* [Entries shown]
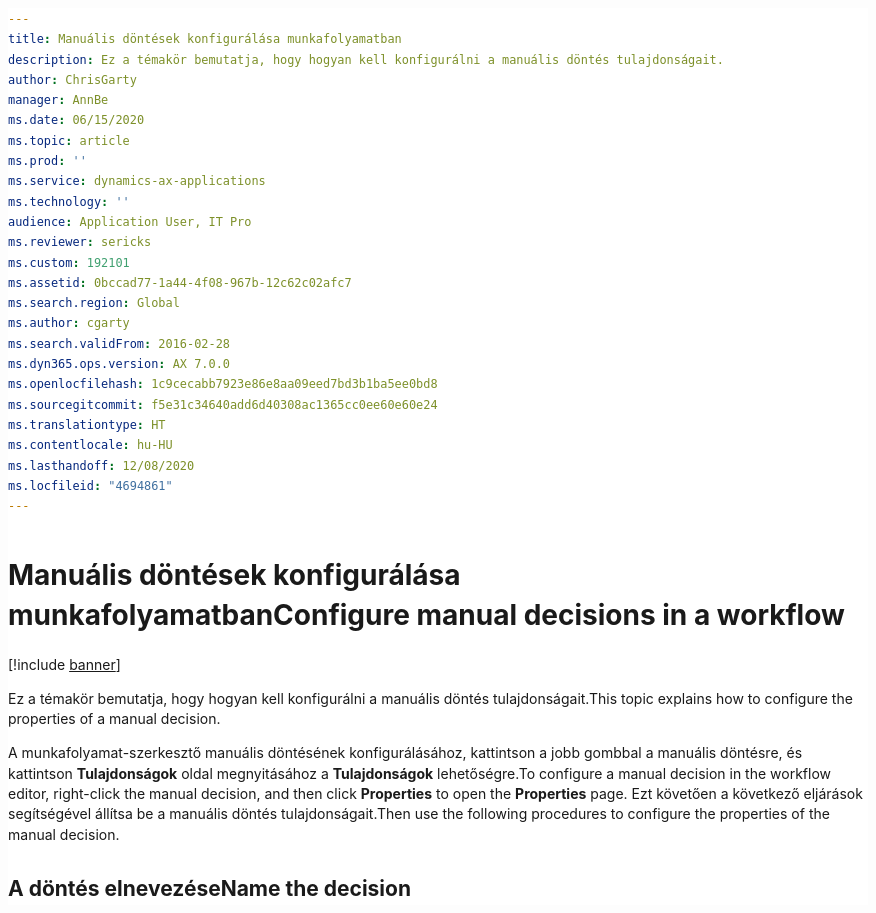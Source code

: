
 ```yaml
---
title: Manuális döntések konfigurálása munkafolyamatban
description: Ez a témakör bemutatja, hogy hogyan kell konfigurálni a manuális döntés tulajdonságait.
author: ChrisGarty
manager: AnnBe
ms.date: 06/15/2020
ms.topic: article
ms.prod: ''
ms.service: dynamics-ax-applications
ms.technology: ''
audience: Application User, IT Pro
ms.reviewer: sericks
ms.custom: 192101
ms.assetid: 0bccad77-1a44-4f08-967b-12c62c02afc7
ms.search.region: Global
ms.author: cgarty
ms.search.validFrom: 2016-02-28
ms.dyn365.ops.version: AX 7.0.0
ms.openlocfilehash: 1c9cecabb7923e86e8aa09eed7bd3b1ba5ee0bd8
ms.sourcegitcommit: f5e31c34640add6d40308ac1365cc0ee60e60e24
ms.translationtype: HT
ms.contentlocale: hu-HU
ms.lasthandoff: 12/08/2020
ms.locfileid: "4694861"
---
```

# <a name="configure-manual-decisions-in-a-workflow"></a><span data-ttu-id="7006e-103">Manuális döntések konfigurálása munkafolyamatban</span><span class="sxs-lookup"><span data-stu-id="7006e-103">Configure manual decisions in a workflow</span></span>

[!include [banner](../includes/banner.md)]

<span data-ttu-id="7006e-104">Ez a témakör bemutatja, hogy hogyan kell konfigurálni a manuális döntés tulajdonságait.</span><span class="sxs-lookup"><span data-stu-id="7006e-104">This topic explains how to configure the properties of a manual decision.</span></span>

<span data-ttu-id="7006e-105">A munkafolyamat-szerkesztő manuális döntésének konfigurálásához, kattintson a jobb gombbal a manuális döntésre, és kattintson **Tulajdonságok** oldal megnyitásához a **Tulajdonságok** lehetőségre.</span><span class="sxs-lookup"><span data-stu-id="7006e-105">To configure a manual decision in the workflow editor, right-click the manual decision, and then click **Properties** to open the **Properties** page.</span></span> <span data-ttu-id="7006e-106">Ezt követően a következő eljárások segítségével állítsa be a manuális döntés tulajdonságait.</span><span class="sxs-lookup"><span data-stu-id="7006e-106">Then use the following procedures to configure the properties of the manual decision.</span></span>

## <a name="name-the-decision"></a><span data-ttu-id="7006e-107">A döntés elnevezése</span><span class="sxs-lookup"><span data-stu-id="7006e-107">Name the decision</span></span>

* [Work to be completed] For the string "konfigurálása", report how many lines of the records contain it, giving the number only.

* [Problem solution] 2